● **Problem details**
Write out exactly the lines of the entries below from the one holding "not used for" to the one holding "float; continual backpropagation parameter.", inclusive, and leave out all other lines.

Saved data entries:

[Start of Attachment]

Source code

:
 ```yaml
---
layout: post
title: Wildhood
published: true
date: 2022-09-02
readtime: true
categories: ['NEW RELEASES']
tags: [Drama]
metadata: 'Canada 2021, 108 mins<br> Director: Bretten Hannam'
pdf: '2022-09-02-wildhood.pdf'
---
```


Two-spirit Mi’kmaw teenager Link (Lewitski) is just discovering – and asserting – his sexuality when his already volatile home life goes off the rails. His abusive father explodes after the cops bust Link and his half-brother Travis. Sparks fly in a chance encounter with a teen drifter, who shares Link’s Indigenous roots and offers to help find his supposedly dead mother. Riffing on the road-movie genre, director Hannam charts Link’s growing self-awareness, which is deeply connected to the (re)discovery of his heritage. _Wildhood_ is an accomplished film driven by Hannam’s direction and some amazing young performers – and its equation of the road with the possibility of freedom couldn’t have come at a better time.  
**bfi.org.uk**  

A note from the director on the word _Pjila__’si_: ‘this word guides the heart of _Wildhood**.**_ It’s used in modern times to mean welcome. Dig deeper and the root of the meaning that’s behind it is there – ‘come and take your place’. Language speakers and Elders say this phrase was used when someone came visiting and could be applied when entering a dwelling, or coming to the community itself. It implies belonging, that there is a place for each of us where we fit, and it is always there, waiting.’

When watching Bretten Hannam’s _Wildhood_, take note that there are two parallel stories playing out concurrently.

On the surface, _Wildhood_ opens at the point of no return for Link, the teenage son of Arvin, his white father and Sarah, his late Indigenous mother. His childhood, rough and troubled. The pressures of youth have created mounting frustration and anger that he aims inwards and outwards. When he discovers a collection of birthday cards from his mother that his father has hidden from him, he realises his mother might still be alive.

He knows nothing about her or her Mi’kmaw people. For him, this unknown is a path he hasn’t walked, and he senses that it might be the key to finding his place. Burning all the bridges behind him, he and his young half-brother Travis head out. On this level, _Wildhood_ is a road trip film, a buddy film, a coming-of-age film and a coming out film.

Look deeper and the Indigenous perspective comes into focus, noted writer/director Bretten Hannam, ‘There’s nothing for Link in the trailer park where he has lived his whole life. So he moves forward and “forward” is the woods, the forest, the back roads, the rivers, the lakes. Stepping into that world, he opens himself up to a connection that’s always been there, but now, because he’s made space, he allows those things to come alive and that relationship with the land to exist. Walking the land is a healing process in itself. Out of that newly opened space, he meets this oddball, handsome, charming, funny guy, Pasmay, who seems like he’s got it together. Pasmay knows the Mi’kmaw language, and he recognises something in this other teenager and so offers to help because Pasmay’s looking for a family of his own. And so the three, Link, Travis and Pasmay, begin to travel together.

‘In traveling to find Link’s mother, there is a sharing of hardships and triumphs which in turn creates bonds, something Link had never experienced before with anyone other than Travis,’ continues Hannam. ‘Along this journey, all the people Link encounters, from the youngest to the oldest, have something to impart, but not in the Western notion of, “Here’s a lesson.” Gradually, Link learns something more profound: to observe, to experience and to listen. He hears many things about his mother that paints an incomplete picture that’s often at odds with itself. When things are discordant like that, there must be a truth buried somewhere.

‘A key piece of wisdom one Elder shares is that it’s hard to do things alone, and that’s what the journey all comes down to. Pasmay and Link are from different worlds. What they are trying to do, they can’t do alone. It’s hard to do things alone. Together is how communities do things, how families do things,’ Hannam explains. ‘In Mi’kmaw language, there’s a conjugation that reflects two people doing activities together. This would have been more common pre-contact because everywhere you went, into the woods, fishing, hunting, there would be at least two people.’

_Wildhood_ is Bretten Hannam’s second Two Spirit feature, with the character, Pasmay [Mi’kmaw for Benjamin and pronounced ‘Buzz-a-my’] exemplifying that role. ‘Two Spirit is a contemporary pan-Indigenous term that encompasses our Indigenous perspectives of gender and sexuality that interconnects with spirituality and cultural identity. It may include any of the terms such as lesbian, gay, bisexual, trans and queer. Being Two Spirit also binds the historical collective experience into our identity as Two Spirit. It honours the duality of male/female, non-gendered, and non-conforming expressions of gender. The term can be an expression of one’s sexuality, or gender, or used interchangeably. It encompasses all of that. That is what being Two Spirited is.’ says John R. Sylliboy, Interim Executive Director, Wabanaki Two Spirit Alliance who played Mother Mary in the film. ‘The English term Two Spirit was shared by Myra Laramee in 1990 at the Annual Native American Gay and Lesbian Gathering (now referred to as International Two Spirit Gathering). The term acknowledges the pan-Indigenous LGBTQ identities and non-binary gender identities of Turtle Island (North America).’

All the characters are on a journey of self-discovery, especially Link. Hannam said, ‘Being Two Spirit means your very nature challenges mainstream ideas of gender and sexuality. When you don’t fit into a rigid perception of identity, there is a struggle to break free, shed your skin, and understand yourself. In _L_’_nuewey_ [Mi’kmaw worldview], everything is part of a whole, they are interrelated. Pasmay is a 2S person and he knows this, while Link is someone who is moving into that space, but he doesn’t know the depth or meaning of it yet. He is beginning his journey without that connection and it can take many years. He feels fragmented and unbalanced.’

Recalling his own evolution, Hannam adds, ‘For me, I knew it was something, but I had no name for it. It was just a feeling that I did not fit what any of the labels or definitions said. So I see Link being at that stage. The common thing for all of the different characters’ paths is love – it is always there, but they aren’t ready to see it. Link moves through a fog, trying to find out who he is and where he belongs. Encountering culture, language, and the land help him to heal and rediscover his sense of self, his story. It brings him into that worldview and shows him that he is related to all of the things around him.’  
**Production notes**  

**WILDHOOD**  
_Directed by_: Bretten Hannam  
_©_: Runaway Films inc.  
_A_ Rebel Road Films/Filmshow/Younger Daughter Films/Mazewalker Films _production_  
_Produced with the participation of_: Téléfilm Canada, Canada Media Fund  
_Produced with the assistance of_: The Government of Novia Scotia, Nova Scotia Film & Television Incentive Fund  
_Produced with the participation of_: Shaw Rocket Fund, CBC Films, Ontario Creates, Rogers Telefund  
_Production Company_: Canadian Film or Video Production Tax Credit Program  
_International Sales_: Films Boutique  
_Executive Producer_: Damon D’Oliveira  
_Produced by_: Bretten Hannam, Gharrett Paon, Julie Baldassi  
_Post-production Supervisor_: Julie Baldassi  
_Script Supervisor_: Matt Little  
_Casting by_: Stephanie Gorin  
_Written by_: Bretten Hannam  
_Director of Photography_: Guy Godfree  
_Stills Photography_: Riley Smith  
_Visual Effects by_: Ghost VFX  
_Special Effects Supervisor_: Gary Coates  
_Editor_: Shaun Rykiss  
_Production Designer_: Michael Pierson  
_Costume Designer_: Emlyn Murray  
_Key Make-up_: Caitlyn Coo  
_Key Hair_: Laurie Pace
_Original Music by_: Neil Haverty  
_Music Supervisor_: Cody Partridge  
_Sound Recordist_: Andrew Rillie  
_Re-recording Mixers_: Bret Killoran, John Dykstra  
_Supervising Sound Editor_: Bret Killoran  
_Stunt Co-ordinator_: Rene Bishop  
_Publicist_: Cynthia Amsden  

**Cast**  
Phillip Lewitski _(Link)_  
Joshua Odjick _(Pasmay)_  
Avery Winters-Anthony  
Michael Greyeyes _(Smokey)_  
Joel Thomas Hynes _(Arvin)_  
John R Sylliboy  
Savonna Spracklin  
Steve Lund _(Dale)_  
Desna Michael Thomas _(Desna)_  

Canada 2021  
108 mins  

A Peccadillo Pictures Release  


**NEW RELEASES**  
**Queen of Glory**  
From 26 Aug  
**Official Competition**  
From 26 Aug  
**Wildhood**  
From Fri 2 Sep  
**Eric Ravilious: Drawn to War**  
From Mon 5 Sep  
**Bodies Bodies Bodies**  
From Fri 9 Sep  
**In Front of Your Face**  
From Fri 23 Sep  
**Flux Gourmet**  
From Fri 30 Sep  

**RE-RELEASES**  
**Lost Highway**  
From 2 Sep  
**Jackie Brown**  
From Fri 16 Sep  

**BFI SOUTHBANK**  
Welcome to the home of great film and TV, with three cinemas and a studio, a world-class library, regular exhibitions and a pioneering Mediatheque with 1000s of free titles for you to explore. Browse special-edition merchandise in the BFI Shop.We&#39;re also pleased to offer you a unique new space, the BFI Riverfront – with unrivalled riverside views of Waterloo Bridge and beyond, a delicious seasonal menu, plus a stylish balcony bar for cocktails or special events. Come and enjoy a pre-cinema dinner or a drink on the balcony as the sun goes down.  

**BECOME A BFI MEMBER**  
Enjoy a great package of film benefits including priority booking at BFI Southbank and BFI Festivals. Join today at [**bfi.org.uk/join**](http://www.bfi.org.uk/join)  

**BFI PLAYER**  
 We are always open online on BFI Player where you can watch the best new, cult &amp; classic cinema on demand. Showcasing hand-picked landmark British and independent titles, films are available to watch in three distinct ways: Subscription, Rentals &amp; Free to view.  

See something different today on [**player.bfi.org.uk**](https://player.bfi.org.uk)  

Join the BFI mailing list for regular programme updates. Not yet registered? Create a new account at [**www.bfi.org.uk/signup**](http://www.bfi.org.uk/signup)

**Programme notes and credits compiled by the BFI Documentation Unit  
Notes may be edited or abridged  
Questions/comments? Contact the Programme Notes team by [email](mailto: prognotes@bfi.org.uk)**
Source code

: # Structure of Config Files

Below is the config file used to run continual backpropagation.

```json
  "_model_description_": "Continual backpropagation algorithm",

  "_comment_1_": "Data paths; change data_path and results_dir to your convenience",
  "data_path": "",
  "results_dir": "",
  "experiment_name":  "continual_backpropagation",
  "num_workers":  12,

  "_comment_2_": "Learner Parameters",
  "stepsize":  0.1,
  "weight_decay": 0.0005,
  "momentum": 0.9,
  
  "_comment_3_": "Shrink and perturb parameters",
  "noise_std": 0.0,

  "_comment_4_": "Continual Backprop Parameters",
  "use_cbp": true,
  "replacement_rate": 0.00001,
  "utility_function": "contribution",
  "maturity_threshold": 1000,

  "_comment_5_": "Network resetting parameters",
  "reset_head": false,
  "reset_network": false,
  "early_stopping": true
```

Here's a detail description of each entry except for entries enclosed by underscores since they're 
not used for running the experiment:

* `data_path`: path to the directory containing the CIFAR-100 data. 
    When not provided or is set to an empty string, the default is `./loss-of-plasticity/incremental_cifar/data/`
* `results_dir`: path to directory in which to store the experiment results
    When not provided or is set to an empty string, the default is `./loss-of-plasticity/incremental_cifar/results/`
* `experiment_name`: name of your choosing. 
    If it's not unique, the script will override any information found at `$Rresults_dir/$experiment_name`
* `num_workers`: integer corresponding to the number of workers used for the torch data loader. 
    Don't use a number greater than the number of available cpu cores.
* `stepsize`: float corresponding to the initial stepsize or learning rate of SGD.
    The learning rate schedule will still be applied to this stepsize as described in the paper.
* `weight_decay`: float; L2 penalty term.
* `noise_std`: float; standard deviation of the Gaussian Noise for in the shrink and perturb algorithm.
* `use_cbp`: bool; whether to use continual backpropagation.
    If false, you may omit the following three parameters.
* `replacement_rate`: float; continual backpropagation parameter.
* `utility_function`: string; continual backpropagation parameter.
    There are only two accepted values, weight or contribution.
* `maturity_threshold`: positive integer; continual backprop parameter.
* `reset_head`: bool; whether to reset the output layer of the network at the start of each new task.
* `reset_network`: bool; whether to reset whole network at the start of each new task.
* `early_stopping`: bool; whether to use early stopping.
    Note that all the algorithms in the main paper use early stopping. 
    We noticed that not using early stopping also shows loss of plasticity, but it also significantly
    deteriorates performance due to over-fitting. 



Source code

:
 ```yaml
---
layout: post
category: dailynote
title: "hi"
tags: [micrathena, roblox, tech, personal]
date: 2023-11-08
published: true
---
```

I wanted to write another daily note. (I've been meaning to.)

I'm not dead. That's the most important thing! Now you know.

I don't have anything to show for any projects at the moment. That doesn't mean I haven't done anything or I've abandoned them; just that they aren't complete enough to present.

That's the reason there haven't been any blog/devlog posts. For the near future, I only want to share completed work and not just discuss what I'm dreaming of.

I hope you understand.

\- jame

[End of Attachment]

● **Answer area**
not used for running the experiment:

* `data_path`: path to the directory containing the CIFAR-100 data. 
    When not provided or is set to an empty string, the default is `./loss-of-plasticity/incremental_cifar/data/`
* `results_dir`: path to directory in which to store the experiment results
    When not provided or is set to an empty string, the default is `./loss-of-plasticity/incremental_cifar/results/`
* `experiment_name`: name of your choosing. 
    If it's not unique, the script will override any information found at `$Rresults_dir/$experiment_name`
* `num_workers`: integer corresponding to the number of workers used for the torch data loader. 
    Don't use a number greater than the number of available cpu cores.
* `stepsize`: float corresponding to the initial stepsize or learning rate of SGD.
    The learning rate schedule will still be applied to this stepsize as described in the paper.
* `weight_decay`: float; L2 penalty term.
* `noise_std`: float; standard deviation of the Gaussian Noise for in the shrink and perturb algorithm.
* `use_cbp`: bool; whether to use continual backpropagation.
    If false, you may omit the following three parameters.
* `replacement_rate`: float; continual backpropagation parameter.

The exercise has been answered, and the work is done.